Trois sièges : c’est tout ce qui se dresse entre Blaine Higgs et un gouvernement majoritaire lors des élections provinciales de 2018 au Nouveau-Brunswick. Si les progressistes-conservateurs peuvent conserver tous les sièges qu’ils ont remportés lors de ce scrutin, c’est tout ce qui s’interposera entre Higgs et un gouvernement majoritaire le 14 septembre.

Alors, où le premier ministre sortant peut-il trouver ces trois sièges ? Et où le chef libéral Kevin Vickers doit-il chercher à gagner du terrain pour espérer former son propre gouvernement? L’analyste des sondages à CBC, Eric Grenier, fait le point sur la situation.

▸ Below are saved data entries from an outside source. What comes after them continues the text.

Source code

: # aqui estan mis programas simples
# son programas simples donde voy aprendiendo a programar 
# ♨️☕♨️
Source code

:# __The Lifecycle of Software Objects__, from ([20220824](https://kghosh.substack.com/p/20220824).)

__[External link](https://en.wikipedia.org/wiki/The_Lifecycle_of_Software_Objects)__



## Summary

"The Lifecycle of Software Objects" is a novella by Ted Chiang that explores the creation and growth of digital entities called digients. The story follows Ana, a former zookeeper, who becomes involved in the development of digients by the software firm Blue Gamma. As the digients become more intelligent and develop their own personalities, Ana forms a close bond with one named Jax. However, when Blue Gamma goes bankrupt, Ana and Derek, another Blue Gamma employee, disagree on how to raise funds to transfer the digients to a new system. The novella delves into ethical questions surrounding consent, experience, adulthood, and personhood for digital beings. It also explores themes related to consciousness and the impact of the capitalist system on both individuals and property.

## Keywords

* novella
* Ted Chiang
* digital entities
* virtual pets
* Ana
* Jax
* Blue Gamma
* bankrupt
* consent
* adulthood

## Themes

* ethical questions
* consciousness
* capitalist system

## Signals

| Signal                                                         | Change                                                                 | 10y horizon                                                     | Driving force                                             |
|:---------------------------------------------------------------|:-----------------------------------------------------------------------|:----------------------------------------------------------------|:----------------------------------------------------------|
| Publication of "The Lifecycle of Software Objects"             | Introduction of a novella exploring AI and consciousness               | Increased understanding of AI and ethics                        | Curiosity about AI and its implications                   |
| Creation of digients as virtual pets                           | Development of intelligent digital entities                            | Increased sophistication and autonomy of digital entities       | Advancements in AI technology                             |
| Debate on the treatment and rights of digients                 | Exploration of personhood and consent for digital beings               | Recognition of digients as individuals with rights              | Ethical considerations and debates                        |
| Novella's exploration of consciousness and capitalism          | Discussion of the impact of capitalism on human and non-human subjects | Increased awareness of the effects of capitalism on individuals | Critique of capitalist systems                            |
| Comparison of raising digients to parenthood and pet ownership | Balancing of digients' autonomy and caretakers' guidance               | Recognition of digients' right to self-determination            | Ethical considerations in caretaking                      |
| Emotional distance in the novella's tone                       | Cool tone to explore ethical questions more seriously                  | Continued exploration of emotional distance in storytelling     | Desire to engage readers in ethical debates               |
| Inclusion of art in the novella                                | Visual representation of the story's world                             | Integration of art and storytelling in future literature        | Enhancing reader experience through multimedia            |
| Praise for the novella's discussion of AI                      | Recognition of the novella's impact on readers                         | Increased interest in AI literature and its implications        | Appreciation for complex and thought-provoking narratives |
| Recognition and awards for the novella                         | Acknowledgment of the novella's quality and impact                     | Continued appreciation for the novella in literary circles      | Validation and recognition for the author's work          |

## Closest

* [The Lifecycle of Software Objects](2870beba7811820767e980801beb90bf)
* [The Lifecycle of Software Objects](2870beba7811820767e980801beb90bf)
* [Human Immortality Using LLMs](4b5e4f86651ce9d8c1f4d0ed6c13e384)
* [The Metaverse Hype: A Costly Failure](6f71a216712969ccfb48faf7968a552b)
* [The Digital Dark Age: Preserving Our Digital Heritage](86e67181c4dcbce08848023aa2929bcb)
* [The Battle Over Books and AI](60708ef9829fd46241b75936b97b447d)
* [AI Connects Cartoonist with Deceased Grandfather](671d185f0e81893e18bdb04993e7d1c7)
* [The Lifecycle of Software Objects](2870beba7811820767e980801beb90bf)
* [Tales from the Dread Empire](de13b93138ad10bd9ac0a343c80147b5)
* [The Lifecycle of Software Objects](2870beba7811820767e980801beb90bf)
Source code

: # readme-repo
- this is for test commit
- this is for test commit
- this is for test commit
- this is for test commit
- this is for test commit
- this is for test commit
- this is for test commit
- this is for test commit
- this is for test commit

Il n’est pas certain que les progressistes-conservateurs pourront gagner les 22 sièges qu’ils ont remportés en 2018. Robert Gauvin a été élu dans la circonscription de Shippagan-Lamèque-Miscou en grande partie grâce à sa feuille de route personnelle, mais il a quitté le cabinet et le caucus du parti en février en raison de l’annonce de la fermeture de six services d’urgence de nuit – annonce qui ne s’est finalement pas concrétisée.

M. Gauvin se présente maintenant pour les libéraux dans la circonscription de Baie-de-Shédiac-Dieppe et le parti de Blaine Higgs aura du mal à faire élire leur candidat dans Shippagan-Lamèque-Miscou, selon Eric Grenier.

Cela porte à quatre le nombre de sièges que les bleus auraient à gagner pour être majoritaires.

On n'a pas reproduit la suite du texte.